Exercise:
Transcribe the records below exactly, from their first line through the line containing "As for the first-excited". Omit every line after it.

Materials provided:
_ _ _ _ _ _ _
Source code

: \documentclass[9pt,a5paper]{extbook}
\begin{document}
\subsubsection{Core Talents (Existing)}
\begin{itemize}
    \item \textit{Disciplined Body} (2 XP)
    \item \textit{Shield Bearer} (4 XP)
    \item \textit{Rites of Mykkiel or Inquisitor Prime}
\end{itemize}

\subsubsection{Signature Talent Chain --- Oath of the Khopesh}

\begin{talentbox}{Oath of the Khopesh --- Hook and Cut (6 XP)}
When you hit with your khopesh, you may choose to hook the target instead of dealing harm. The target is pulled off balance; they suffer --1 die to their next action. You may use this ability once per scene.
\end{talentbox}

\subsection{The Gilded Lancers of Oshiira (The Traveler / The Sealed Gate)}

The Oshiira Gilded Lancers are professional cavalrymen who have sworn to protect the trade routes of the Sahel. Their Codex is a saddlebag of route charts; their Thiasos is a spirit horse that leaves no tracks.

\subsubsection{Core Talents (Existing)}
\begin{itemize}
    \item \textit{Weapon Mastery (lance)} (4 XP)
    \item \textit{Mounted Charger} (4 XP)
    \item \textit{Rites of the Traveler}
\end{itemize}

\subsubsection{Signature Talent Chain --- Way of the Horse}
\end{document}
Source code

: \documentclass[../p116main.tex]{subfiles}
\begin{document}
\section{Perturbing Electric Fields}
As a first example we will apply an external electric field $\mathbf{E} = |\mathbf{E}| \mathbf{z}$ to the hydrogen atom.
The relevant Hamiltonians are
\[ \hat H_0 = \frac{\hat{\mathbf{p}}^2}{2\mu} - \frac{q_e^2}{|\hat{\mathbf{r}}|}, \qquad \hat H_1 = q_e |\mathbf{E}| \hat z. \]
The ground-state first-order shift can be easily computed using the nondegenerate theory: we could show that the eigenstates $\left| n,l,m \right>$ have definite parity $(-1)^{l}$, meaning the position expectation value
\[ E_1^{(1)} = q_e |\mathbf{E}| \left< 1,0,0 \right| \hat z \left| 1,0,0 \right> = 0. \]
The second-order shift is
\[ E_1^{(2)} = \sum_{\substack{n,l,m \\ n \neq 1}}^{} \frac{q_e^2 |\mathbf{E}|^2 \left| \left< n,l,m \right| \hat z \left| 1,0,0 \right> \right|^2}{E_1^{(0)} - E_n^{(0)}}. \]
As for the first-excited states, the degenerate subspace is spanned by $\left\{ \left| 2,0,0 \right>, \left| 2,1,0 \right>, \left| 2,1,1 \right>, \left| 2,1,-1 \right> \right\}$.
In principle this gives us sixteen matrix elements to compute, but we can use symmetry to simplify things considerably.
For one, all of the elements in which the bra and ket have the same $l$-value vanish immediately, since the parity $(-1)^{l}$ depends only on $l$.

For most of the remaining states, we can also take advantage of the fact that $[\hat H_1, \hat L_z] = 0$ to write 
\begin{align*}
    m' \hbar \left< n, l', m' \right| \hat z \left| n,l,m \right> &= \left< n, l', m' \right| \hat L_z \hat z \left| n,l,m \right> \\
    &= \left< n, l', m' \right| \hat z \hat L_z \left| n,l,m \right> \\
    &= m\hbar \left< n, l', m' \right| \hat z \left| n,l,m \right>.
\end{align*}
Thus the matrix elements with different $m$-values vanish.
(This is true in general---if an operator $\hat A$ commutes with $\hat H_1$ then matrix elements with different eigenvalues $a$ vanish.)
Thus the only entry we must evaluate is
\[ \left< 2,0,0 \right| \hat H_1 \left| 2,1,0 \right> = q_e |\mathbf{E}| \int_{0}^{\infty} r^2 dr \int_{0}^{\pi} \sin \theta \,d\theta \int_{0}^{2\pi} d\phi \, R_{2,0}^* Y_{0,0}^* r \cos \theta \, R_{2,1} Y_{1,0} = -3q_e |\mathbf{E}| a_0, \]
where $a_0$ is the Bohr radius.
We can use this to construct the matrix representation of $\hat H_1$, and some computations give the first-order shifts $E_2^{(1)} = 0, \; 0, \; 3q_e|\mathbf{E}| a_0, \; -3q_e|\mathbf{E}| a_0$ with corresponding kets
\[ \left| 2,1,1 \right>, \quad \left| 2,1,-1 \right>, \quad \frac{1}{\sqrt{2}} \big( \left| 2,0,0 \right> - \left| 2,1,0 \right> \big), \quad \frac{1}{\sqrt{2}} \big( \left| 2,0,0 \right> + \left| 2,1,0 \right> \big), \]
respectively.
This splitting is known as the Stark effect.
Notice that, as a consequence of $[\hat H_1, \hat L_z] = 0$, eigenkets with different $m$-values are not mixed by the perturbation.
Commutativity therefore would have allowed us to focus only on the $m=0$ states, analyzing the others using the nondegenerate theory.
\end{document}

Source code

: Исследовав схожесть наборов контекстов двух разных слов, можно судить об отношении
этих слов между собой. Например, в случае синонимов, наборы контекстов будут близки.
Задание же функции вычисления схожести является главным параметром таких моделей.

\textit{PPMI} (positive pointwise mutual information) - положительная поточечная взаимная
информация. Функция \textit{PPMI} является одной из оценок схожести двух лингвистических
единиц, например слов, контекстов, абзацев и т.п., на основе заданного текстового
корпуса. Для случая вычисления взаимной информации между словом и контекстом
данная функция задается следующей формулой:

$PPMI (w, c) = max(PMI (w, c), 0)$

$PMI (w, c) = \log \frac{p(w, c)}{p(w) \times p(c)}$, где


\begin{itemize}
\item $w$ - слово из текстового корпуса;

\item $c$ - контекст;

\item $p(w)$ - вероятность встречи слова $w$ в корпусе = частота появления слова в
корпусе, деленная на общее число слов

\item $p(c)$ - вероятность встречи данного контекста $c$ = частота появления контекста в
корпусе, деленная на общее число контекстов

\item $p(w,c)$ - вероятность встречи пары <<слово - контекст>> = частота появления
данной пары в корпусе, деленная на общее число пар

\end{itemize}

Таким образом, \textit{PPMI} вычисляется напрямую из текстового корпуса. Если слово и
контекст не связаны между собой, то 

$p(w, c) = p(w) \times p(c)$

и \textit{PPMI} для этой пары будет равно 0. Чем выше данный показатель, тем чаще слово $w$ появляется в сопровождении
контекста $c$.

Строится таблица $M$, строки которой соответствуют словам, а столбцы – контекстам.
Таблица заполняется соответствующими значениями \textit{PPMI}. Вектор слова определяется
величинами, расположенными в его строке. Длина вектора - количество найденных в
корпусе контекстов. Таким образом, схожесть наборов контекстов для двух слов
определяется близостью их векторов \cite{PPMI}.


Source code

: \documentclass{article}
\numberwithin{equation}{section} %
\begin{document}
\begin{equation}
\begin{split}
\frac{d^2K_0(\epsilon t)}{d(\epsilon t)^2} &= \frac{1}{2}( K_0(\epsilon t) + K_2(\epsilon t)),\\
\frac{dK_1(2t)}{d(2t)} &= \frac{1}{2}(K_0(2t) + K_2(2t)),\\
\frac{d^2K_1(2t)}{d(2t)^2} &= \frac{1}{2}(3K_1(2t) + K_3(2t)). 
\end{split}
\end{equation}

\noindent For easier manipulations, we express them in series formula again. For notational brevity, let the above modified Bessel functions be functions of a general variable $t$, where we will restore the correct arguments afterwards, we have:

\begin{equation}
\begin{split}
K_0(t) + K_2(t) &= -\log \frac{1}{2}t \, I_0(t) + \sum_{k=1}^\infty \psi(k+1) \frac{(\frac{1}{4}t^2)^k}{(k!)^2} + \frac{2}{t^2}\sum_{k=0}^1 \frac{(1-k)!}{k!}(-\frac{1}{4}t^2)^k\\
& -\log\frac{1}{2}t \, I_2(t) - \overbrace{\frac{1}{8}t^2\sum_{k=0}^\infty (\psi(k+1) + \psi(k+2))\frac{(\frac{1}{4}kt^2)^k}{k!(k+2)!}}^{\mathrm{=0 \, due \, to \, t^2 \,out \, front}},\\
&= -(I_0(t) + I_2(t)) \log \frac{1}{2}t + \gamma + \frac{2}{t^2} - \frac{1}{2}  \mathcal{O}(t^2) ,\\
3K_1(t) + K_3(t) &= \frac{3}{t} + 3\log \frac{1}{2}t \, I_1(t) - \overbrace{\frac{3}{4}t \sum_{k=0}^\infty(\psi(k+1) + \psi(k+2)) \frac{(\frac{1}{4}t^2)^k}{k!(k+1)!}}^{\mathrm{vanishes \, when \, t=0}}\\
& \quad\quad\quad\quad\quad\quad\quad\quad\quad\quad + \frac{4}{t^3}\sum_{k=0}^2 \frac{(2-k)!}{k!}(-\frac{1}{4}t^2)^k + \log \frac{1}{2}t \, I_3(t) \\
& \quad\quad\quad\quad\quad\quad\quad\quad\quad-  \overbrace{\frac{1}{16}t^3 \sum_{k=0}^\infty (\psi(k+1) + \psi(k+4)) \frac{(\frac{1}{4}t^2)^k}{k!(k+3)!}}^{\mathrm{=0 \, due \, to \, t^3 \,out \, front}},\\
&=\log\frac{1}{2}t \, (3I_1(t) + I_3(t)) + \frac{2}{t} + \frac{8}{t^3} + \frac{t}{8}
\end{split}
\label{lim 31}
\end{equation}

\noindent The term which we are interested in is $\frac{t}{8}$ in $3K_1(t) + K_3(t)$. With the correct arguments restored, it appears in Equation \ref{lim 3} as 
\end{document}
_ _ _ _ _ _ _
Answer space:
Source code

: \documentclass[9pt,a5paper]{extbook}
\begin{document}
\subsubsection{Core Talents (Existing)}
\begin{itemize}
    \item \textit{Disciplined Body} (2 XP)
    \item \textit{Shield Bearer} (4 XP)
    \item \textit{Rites of Mykkiel or Inquisitor Prime}
\end{itemize}

\subsubsection{Signature Talent Chain --- Oath of the Khopesh}

\begin{talentbox}{Oath of the Khopesh --- Hook and Cut (6 XP)}
When you hit with your khopesh, you may choose to hook the target instead of dealing harm. The target is pulled off balance; they suffer --1 die to their next action. You may use this ability once per scene.
\end{talentbox}

\subsection{The Gilded Lancers of Oshiira (The Traveler / The Sealed Gate)}

The Oshiira Gilded Lancers are professional cavalrymen who have sworn to protect the trade routes of the Sahel. Their Codex is a saddlebag of route charts; their Thiasos is a spirit horse that leaves no tracks.

\subsubsection{Core Talents (Existing)}
\begin{itemize}
    \item \textit{Weapon Mastery (lance)} (4 XP)
    \item \textit{Mounted Charger} (4 XP)
    \item \textit{Rites of the Traveler}
\end{itemize}

\subsubsection{Signature Talent Chain --- Way of the Horse}
\end{document}
Source code

: \documentclass[../p116main.tex]{subfiles}
\begin{document}
\section{Perturbing Electric Fields}
As a first example we will apply an external electric field $\mathbf{E} = |\mathbf{E}| \mathbf{z}$ to the hydrogen atom.
The relevant Hamiltonians are
\[ \hat H_0 = \frac{\hat{\mathbf{p}}^2}{2\mu} - \frac{q_e^2}{|\hat{\mathbf{r}}|}, \qquad \hat H_1 = q_e |\mathbf{E}| \hat z. \]
The ground-state first-order shift can be easily computed using the nondegenerate theory: we could show that the eigenstates $\left| n,l,m \right>$ have definite parity $(-1)^{l}$, meaning the position expectation value
\[ E_1^{(1)} = q_e |\mathbf{E}| \left< 1,0,0 \right| \hat z \left| 1,0,0 \right> = 0. \]
The second-order shift is
\[ E_1^{(2)} = \sum_{\substack{n,l,m \\ n \neq 1}}^{} \frac{q_e^2 |\mathbf{E}|^2 \left| \left< n,l,m \right| \hat z \left| 1,0,0 \right> \right|^2}{E_1^{(0)} - E_n^{(0)}}. \]
As for the first-excited states, the degenerate subspace is spanned by $\left\{ \left| 2,0,0 \right>, \left| 2,1,0 \right>, \left| 2,1,1 \right>, \left| 2,1,-1 \right> \right\}$.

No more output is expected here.